Speaking to host Abi Galvan in an interview set to air Wednesday evening on EWTN, Lichter remembered one year that she was unable to march.
“The year that my oldest child was born — he’s a winter baby and was born in the winter of 2013, 2014, which was a particularly cold winter here in Washington — I couldn’t march that year,” Lichter recollected to Galvan.
“He was 2 months old on the day of the March for Life. He had been sick a lot that winter. And I knew that it would just be irresponsible to take him out in the cold and take him down to the mall. So what I did instead that day, when my husband was at work, is just I sat holding my baby, my first born child, and just prayed through that whole afternoon, knowing that the march was going on at the time, just holding my baby and just praying and crying, honestly, for all of the women who were choosing abortion that day, for all of the moms who had let the culture or their partners, or their parents, or anyone else in their lives get between them and their babies, right?”
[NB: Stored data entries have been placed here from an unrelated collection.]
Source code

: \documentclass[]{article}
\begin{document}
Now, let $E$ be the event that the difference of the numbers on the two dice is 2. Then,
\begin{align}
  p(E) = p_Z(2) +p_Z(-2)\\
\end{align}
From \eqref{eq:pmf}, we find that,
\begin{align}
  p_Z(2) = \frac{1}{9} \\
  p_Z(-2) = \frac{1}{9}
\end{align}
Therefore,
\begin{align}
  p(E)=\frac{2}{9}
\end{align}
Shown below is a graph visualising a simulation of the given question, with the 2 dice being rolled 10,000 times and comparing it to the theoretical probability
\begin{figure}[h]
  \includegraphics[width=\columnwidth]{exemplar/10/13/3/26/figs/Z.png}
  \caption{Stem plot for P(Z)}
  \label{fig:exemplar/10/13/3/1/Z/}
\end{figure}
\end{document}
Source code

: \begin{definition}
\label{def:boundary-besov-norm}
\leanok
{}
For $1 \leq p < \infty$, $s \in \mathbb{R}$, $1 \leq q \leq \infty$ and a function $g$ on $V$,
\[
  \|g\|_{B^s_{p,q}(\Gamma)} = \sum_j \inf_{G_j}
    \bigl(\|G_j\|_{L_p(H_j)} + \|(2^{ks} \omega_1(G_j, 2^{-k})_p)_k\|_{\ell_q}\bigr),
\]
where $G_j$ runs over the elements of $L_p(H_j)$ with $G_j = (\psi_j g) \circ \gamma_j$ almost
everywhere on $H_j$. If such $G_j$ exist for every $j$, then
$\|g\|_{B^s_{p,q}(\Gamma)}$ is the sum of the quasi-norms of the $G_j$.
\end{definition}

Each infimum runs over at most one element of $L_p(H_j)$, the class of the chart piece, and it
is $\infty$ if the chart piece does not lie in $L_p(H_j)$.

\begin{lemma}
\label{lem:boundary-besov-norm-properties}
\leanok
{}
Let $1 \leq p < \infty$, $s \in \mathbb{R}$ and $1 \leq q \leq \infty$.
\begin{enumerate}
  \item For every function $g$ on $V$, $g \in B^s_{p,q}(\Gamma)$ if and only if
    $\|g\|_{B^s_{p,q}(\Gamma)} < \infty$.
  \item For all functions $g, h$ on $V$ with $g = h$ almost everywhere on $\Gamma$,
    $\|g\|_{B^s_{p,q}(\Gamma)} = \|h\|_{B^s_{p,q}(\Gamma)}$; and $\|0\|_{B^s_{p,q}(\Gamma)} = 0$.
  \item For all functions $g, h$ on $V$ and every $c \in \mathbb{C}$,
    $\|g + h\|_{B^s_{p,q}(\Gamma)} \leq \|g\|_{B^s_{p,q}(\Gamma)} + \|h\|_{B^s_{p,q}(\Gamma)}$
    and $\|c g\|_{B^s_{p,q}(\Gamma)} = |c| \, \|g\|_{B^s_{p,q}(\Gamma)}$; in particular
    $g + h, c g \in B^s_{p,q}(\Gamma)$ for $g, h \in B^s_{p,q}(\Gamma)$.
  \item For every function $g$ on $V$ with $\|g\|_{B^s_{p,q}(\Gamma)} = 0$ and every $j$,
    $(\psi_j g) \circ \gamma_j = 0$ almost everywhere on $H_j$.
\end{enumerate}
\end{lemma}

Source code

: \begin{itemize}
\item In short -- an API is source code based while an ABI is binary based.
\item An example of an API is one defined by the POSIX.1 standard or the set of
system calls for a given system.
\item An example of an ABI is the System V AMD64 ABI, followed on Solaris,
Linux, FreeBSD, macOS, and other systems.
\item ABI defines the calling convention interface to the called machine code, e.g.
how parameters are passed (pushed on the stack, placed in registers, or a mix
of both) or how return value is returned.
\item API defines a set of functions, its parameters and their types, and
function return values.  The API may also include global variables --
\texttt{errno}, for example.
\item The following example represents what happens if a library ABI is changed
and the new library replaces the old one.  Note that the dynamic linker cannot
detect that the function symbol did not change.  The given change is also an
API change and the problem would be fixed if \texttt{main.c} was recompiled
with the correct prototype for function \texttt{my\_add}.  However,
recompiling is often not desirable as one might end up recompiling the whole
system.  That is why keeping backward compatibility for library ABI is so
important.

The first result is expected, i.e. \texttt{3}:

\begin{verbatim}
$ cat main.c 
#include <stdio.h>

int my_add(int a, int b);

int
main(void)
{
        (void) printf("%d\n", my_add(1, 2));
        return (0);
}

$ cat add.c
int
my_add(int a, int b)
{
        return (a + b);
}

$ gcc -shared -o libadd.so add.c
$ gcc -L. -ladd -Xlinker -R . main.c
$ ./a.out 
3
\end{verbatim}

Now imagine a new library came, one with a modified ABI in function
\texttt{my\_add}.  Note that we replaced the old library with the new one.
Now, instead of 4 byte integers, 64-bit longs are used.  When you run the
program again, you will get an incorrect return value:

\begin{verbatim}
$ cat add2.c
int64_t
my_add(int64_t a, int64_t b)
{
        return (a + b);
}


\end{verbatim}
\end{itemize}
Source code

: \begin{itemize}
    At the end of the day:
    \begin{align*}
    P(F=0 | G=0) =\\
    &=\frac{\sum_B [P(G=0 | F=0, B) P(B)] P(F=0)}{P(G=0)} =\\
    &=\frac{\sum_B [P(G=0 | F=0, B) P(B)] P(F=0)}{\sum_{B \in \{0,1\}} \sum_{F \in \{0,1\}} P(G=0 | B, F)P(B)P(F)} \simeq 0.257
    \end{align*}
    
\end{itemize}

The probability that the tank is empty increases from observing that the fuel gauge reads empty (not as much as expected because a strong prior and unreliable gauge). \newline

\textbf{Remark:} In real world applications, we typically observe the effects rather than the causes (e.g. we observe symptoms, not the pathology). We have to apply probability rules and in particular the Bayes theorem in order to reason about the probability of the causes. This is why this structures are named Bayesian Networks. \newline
And clutching her baby, basking in the beauty of that amazing bond a mother feels so deeply to the core, she felt the weight of the reality of abortion much more heavily.
“After becoming a mom myself, [the tragedy of abortion was] just felt so deeply personal and so profoundly tragic to me, even more so than it ever had before. And that moment in that day was something I thought back to quite a bit when I was discerning about joining the March for Life, right?”

And as she marches for the second year as president of the staunchly pro-life organization — whose movement started with the first march founded by Nellie Gray in 1974 in response the the Supreme Court ruling in Roe v. Wade — Lichter said that the pro-life cause remains a constant mission and prayer for herself and her team.
“And just wanting to make sure that moms aren’t ever put in the position to have a wedge driven between themselves and their babies. So the team and I pray, my team and I pray, every time we pray together for mothers who are finding out about an unplanned pregnancy on that day, any mother who’s contemplating abortion on that day, I think that’s really important.”
In this way, Lichter says mothers and pro-lifers across the country can take part in this historic and monumental day even when distance and life’s responsibilities get in the way.
“I just know that there’s so, so many other women out there who maybe can’t be marching because they’re taking care of a sick child or they can’t travel but whose hearts are with other mothers and are really joined in prayer to other moms. And I think that’s incredibly important, too,” Lichter said.
“It’s really great to come to the march when you can, but holding other moms in prayer and other women in prayer is one of the most important things we can do.”